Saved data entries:
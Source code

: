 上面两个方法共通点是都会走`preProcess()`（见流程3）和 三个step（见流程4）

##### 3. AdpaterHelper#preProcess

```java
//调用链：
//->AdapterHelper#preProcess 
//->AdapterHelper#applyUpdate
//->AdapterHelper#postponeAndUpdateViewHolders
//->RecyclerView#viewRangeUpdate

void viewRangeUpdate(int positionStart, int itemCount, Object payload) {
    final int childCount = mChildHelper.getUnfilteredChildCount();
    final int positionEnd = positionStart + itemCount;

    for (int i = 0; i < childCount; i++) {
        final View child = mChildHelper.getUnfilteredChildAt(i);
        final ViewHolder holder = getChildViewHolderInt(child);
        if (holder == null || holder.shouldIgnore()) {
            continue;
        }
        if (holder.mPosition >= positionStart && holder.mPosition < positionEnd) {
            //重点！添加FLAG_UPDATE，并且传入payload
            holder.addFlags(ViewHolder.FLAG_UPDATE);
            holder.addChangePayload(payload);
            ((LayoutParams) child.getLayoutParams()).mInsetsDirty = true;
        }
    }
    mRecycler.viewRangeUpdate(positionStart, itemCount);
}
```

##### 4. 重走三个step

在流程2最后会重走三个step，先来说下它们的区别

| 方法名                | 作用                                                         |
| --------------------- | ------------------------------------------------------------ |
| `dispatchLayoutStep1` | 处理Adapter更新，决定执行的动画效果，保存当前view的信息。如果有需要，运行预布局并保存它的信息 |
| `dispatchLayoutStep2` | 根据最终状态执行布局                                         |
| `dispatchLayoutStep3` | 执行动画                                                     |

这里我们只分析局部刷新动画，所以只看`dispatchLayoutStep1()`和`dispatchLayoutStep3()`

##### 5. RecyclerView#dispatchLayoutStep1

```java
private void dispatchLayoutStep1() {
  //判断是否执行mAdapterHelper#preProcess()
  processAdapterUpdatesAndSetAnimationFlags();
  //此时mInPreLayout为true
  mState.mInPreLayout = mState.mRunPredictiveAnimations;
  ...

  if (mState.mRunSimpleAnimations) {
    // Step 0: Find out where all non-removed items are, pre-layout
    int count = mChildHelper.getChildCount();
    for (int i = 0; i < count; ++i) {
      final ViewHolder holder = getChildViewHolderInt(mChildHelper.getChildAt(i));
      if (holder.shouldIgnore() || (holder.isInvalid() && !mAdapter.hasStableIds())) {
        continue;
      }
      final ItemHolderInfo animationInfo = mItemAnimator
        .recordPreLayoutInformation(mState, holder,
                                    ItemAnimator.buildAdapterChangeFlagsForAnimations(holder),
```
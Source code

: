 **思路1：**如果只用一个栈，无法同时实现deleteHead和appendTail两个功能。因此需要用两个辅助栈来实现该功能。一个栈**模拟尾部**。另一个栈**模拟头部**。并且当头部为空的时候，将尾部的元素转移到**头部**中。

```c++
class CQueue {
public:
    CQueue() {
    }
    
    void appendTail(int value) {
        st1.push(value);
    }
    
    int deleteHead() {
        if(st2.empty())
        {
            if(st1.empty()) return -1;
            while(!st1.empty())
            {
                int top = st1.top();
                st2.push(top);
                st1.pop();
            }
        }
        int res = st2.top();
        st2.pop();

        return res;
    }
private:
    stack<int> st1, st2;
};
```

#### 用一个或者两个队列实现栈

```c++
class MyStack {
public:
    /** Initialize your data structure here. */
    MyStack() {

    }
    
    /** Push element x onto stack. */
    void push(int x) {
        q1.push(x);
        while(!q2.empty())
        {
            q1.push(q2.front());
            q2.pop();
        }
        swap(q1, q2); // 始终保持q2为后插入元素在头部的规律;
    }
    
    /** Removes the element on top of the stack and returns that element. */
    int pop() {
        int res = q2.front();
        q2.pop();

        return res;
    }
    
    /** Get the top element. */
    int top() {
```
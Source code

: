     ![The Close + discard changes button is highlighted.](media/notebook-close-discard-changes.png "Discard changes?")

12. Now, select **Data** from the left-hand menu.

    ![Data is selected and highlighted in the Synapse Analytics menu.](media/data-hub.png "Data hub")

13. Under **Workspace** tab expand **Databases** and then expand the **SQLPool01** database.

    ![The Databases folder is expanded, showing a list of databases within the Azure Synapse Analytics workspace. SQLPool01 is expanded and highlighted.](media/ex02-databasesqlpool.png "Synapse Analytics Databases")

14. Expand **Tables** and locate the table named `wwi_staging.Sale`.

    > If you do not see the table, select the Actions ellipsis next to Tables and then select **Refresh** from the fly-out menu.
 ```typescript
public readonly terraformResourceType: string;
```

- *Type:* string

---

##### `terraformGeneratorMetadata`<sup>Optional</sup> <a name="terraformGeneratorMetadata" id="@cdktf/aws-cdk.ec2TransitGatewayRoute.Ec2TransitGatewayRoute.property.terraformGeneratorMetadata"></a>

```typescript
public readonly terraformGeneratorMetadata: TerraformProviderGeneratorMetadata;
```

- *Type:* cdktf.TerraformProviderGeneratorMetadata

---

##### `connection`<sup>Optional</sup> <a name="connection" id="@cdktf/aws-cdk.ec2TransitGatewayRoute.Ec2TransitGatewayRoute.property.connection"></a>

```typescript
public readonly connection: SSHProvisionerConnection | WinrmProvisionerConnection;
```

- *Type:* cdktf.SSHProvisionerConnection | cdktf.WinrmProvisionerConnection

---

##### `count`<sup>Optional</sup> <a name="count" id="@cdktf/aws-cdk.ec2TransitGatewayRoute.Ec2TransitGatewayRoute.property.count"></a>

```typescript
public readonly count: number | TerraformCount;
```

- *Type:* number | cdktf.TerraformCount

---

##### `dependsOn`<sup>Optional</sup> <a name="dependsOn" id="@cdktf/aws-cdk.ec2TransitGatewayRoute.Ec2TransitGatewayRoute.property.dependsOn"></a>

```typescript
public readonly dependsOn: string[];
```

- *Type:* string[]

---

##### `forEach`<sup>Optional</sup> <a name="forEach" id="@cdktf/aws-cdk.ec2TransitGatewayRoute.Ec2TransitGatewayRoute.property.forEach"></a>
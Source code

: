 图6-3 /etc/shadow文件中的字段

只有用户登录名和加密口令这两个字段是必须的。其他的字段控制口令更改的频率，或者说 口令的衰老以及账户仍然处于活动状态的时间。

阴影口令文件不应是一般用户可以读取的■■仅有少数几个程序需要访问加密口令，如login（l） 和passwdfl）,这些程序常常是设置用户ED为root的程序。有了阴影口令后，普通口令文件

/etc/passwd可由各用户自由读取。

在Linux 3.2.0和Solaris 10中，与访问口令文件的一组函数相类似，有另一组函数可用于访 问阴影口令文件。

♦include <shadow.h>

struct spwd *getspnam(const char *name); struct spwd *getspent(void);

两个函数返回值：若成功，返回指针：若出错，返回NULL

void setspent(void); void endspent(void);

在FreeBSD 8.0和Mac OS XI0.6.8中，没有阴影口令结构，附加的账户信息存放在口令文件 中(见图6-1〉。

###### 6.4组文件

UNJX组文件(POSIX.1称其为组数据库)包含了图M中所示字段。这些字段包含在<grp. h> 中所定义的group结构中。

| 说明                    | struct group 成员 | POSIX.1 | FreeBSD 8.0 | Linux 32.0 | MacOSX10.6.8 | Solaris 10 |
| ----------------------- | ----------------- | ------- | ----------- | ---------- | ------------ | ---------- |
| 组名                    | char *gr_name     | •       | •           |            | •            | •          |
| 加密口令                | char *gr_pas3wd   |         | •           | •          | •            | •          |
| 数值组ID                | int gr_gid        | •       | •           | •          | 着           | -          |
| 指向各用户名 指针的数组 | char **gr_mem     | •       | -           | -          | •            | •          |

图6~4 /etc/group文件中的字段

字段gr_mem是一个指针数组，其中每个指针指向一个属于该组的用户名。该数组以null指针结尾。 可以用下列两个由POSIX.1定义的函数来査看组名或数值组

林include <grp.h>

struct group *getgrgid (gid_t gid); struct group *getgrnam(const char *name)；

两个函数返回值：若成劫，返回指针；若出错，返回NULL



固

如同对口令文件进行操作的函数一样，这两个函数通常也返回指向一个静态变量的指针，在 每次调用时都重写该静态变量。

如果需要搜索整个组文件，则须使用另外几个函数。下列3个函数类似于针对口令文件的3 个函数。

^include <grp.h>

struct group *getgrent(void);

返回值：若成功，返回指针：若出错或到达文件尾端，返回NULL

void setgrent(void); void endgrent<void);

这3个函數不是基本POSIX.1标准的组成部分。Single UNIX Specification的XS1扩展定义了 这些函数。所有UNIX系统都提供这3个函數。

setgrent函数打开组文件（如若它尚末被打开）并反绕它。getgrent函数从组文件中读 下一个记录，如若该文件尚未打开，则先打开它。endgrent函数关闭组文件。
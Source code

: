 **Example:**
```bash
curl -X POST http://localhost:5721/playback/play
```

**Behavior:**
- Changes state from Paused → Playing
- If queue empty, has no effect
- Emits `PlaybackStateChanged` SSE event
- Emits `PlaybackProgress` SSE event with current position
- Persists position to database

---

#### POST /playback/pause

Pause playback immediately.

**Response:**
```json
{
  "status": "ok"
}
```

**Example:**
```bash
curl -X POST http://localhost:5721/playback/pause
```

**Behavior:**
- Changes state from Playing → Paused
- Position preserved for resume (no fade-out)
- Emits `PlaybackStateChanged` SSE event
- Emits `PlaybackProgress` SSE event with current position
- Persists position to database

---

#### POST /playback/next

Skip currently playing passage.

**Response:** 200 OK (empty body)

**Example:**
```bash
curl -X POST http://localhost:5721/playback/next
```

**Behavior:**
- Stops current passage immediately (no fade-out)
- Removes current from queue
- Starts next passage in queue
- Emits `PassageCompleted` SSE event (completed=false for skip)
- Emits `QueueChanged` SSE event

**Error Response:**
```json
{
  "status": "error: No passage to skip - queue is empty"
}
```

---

REQUIREMENT:
Tally, across the records, each line that contains the word "preProcess", and answer with nothing except the count.

EXPECTED ANSWER:
4